Perhaps best known for her novels and short stories, Barnard College English professor and New York state writer — a title bestowed in 2008 by retiring Gov. Eliot Spitzer — Mary Gordon here turns her attention to Trappist monk, author, poet and social critic Father Thomas Merton.
To observe the 100th birthday in 2015 of one of the most popular and influential Catholic literary figures of the 20th century, the Columbia Rare Book and Manuscript Library asked Gordon to give a lecture to launch an exhibition of Mertonian papers. This book is the final result of that lecture.
“On Thomas Merton” joins the seemingly endless stream of books and articles on the Trappist monk who died in December of 1968. Gordon divides her look at Father Merton into four sections. The first is titled “Writer to Writer: But What Kind?” and looks at the conundrum of a cloistered monk who, Gordon writes, “entered an order devoted to silence, and yet his vocation was based on words.”
Now and then, Gordon seems to enjoy dropping a word that most of her readers will find perplexing, such as “pateresque,” “Europhilia” and “demotic.” Readers may find themselves responding with an exclamation not infrequently used by characters in superhero comic books: “Wha?!”

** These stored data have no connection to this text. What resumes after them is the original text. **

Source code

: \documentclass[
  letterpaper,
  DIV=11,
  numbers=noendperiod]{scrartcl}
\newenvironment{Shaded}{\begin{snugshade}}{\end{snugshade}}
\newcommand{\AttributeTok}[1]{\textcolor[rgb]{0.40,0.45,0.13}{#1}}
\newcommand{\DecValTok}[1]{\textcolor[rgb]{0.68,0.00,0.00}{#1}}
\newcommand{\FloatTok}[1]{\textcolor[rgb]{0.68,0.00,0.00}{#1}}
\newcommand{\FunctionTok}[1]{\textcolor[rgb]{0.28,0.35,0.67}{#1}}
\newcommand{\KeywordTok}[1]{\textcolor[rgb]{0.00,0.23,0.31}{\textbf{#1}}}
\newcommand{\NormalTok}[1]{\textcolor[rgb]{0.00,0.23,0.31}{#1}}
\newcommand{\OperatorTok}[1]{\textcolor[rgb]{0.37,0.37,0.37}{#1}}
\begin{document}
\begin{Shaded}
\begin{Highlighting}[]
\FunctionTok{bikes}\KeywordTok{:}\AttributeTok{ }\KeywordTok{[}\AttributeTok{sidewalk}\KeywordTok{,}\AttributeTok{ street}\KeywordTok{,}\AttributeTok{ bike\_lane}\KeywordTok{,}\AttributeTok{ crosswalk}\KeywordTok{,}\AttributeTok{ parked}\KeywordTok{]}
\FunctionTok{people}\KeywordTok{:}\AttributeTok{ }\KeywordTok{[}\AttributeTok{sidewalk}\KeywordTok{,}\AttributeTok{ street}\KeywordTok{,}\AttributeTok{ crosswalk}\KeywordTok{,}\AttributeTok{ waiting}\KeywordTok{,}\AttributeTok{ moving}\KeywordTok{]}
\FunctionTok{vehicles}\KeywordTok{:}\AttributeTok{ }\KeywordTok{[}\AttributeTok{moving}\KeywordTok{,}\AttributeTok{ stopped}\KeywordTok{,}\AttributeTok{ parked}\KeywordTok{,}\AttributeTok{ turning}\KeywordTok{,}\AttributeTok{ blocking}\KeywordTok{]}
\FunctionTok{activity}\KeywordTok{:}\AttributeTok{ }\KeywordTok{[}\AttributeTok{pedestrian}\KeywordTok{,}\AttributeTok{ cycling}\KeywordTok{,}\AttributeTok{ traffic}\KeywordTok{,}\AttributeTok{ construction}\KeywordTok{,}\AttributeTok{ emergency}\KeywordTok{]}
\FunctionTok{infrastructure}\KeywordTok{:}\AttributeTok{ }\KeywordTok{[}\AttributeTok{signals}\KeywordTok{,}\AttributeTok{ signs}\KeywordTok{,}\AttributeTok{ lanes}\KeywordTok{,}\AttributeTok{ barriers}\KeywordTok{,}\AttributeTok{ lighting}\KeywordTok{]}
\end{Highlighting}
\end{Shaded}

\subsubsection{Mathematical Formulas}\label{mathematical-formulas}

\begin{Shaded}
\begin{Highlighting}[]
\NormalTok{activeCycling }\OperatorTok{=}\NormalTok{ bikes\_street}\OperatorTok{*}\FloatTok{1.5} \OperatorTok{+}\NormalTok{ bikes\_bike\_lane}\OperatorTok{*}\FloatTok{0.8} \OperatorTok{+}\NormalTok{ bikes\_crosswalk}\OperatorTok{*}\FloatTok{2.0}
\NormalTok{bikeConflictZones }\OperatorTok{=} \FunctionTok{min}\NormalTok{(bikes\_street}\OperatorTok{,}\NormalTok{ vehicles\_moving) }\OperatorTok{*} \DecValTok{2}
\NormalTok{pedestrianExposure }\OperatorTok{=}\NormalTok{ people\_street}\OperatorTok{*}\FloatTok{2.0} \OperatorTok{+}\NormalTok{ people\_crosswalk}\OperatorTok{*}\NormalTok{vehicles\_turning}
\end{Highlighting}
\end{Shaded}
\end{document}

The second topic Gordon addresses is “The Seven Storey Mountain.” This, of course, is the title of Father Merton’s most popular and best-known book, the best-selling autobiography published in 1947 when he was still a young monk. Gordon’s method, here and in all four of her chapters, was to select sentences and passages from Father Merton’s writing that captured her attention, share them with the reader, then comment either briefly or at some length.
The result is a small volume that breaks no new ground in Merton studies but does open the subject in ways that readers new to Merton will find enlightening and veteran Merton aficionados will appreciate. Gordon criticizes aspects of this book that Merton himself admitted in later life he found embarrassing.
Topic three for Gordon is “My Argument With the Gestapo,” this being the title of Father Merton’s only published novel, written before he entered the monastery. Appearing posthumously, in 1969, it seems a little odd that Gordon does not comment on the fact that Merton’s original title for this novel was “Journal of My Escape From the Nazis.”
Subtitled “A Macaronic Novel,” some readers may think there is some kind of reference here to pasta, but no. A dictionary explains. “Macaronic: 1: characterized by a mixture of vernacular words with Latin words or with non-Latin words having Latin endings. 2: characterized by a mixture of two languages.”
At the very least, this makes Father Merton’s novel the most accessible macaronic fiction in print today. Gordon likes “My Argument With the Gestapo,” but she admits that it’s a good thing Merton didn’t continue writing in this vein, as he would never have become a famous and influential writer had he done so.
The final section of Gordon’s literary expose is a 46-page look at the seven volumes and over 2,500 pages of Father Merton’s published journals. Of all of his works, Gordon seems to appreciate Father Merton’s journals most. “The journals are Merton’s best writing,” she asserts, “because in them he found the form that best suited his gifts.”
Continuing the method established early in the book, Gordon lays out and comments on lines from the journals that she finds particularly appealing. And in doing so, she invites readers to take up Father Merton’s own writing for themselves.